10.05.2005

8._ A-Deism

The "anthropological turn" of Feuerbach was a critic of the deism that, without the support of a emergentist conception, derived to an atheism (rather an a-deism) humanist.

The hegelian panentheism, that corresponded to a “return” vision, was put under critic to conform it to a “going” vision, in Marx’s "putting it on the feet". Thus, the "dialectic spiritualism" became "dialectic materialism", and, with the feuerbachian humanism, "historical materialism".
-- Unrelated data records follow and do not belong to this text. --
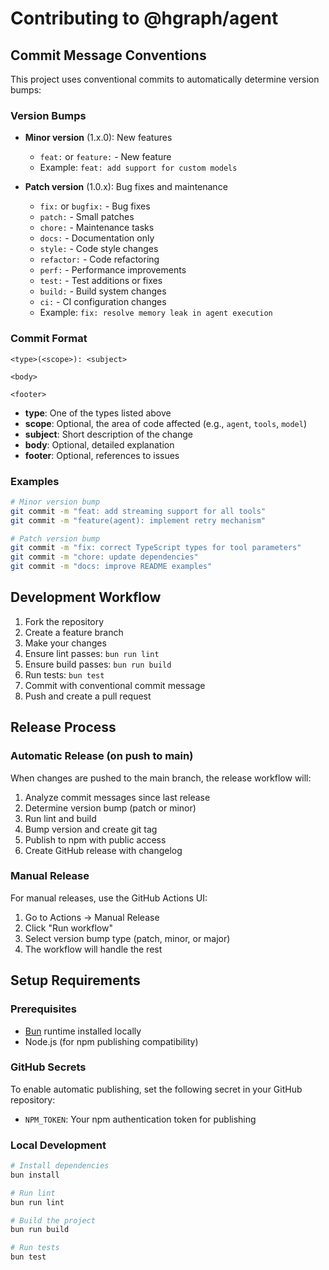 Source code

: # Contributing to @hgraph/agent

## Commit Message Conventions

This project uses conventional commits to automatically determine version bumps:

### Version Bumps

- **Minor version** (1.x.0): New features
  - `feat:` or `feature:` - New feature
  - Example: `feat: add support for custom models`

- **Patch version** (1.0.x): Bug fixes and maintenance
  - `fix:` or `bugfix:` - Bug fixes
  - `patch:` - Small patches
  - `chore:` - Maintenance tasks
  - `docs:` - Documentation only
  - `style:` - Code style changes
  - `refactor:` - Code refactoring
  - `perf:` - Performance improvements
  - `test:` - Test additions or fixes
  - `build:` - Build system changes
  - `ci:` - CI configuration changes
  - Example: `fix: resolve memory leak in agent execution`

### Commit Format

```
<type>(<scope>): <subject>

<body>

<footer>
```

- **type**: One of the types listed above
- **scope**: Optional, the area of code affected (e.g., `agent`, `tools`, `model`)
- **subject**: Short description of the change
- **body**: Optional, detailed explanation
- **footer**: Optional, references to issues

### Examples

```bash
# Minor version bump
git commit -m "feat: add streaming support for all tools"
git commit -m "feature(agent): implement retry mechanism"

# Patch version bump
git commit -m "fix: correct TypeScript types for tool parameters"
git commit -m "chore: update dependencies"
git commit -m "docs: improve README examples"
```

## Development Workflow

1. Fork the repository
2. Create a feature branch
3. Make your changes
4. Ensure lint passes: `bun run lint`
5. Ensure build passes: `bun run build`
6. Run tests: `bun test`
7. Commit with conventional commit message
8. Push and create a pull request

## Release Process

### Automatic Release (on push to main)

When changes are pushed to the main branch, the release workflow will:
1. Analyze commit messages since last release
2. Determine version bump (patch or minor)
3. Run lint and build
4. Bump version and create git tag
5. Publish to npm with public access
6. Create GitHub release with changelog

### Manual Release

For manual releases, use the GitHub Actions UI:
1. Go to Actions → Manual Release
2. Click "Run workflow"
3. Select version bump type (patch, minor, or major)
4. The workflow will handle the rest

## Setup Requirements

### Prerequisites
- [Bun](https://bun.sh) runtime installed locally
- Node.js (for npm publishing compatibility)

### GitHub Secrets
To enable automatic publishing, set the following secret in your GitHub repository:
- `NPM_TOKEN`: Your npm authentication token for publishing

### Local Development
```bash
# Install dependencies
bun install

# Run lint
bun run lint

# Build the project
bun run build

# Run tests
bun test
``` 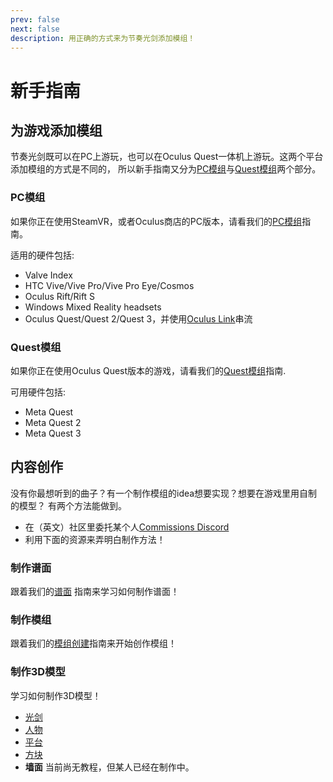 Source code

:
 ```yaml
---
prev: false
next: false
description: 用正确的方式来为节奏光剑添加模组！
---
```


<script setup lang="ts">
  import LocalizedOutdateHint from '../.vitepress/components/LocalizedOutdateHint.vue'
</script>
<LocalizedOutdateHint />

# 新手指南

## 为游戏添加模组

节奏光剑既可以在PC上游玩，也可以在Oculus Quest一体机上游玩。这两个平台添加模组的方式是不同的，
所以新手指南又分为[PC模组](#pc-modding)与[Quest模组](#quest-modding)两个部分。

### PC模组

如果你正在使用SteamVR，或者Oculus商店的PC版本，请看我们的[PC模组](../pc-modding.md)指南。

适用的硬件包括:

- Valve Index
- HTC Vive/Vive Pro/Vive Pro Eye/Cosmos
- Oculus Rift/Rift S
- Windows Mixed Reality headsets
- Oculus Quest/Quest 2/Quest 3，并使用[Oculus Link](https://support.oculus.com/444256562873335/)串流

### Quest模组

如果你正在使用Oculus Quest版本的游戏，请看我们的[Quest模组](./quest-modding.md)指南.

可用硬件包括:

- Meta Quest
- Meta Quest 2
- Meta Quest 3

## 内容创作

没有你最想听到的曲子？有一个制作模组的idea想要实现？想要在游戏里用自制的模型？
有两个方法能做到。

- 在（英文）社区里委托某个人[Commissions Discord](https://discord.gg/e4f3WBBVnr)
- 利用下面的资源来弄明白制作方法！

### 制作谱面

跟着我们的[谱面](../mapping/) 指南来学习如何制作谱面！

### 制作模组

跟着我们的[模组创建](../modding/)指南来开始创作模组！

### 制作3D模型

学习如何制作3D模型！

- [光剑](../models/sabers-guide.md)
- [人物](../models/avatars-guide.md)
- [平台](../models/platforms-guide.md)
- [方块](../models/notes-guide.md)
- **墙面** 当前尚无教程，但某人已经在制作中。
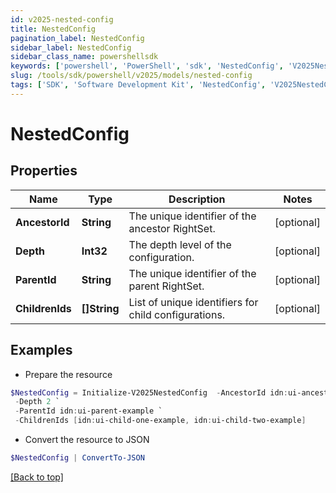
 ```yaml
---
id: v2025-nested-config
title: NestedConfig
pagination_label: NestedConfig
sidebar_label: NestedConfig
sidebar_class_name: powershellsdk
keywords: ['powershell', 'PowerShell', 'sdk', 'NestedConfig', 'V2025NestedConfig'] 
slug: /tools/sdk/powershell/v2025/models/nested-config
tags: ['SDK', 'Software Development Kit', 'NestedConfig', 'V2025NestedConfig']
---
```



# NestedConfig

## Properties

Name | Type | Description | Notes
------------ | ------------- | ------------- | -------------
**AncestorId** | **String** | The unique identifier of the ancestor RightSet. | [optional] 
**Depth** | **Int32** | The depth level of the configuration. | [optional] 
**ParentId** | **String** | The unique identifier of the parent RightSet. | [optional] 
**ChildrenIds** | **[]String** | List of unique identifiers for child configurations. | [optional] 

## Examples

- Prepare the resource
```powershell
$NestedConfig = Initialize-V2025NestedConfig  -AncestorId idn:ui-ancestor-example `
 -Depth 2 `
 -ParentId idn:ui-parent-example `
 -ChildrenIds [idn:ui-child-one-example, idn:ui-child-two-example]
```

- Convert the resource to JSON
```powershell
$NestedConfig | ConvertTo-JSON
```


[[Back to top]](#)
A marxism soon transformed to make it cosmic and emergentist -- like the one of Ernst Bloch?--, although it continues being only a “going” vision, comes near to our theist conception, although this one includes in addition as something fundamental a “return” vision that implies the faith in God. Back to the hegelianism? No, because it maintains the emergentism -- dialectic a much more radical one-- and also accepts the vision "of going" like valid counterpoint.

On the other hand, Nietszche denied not only any conception of God, and any vision "of return" therefore (since God is present "until in the grammar"), but in addition he denied any progressive dialectics, any real possibility of progress, along with any objective measurement of this one.
He was consequent, because any progressive dialectics implies the possibility of the God theist (although not the one of the deist).
The concept of "death of God" has three degrees of meaning here:
1º._ End of the belief in the God of the deism. (A-deism).
2º._ End of any vision "of return". (A-apollineism).
3º. _End of the belief in any real possibility --or objective criterion-- of progress. (Nihilism).

We share the first degree with pleasure, and we are against the second, but recognizing the necessity of the visions "of going" with its scope of inviolable autonomy. However, when accepting as a basic fact the cosmic evolutionary process, and the creative capacity of the nature, attributing to it finality (although nonintention in all the levels), we reject its nihilism, even in “going” vision, and we believe in the real possibility of a progress that we can measure and carry out validly according to our cognitive criterion, ethical and aesthetic.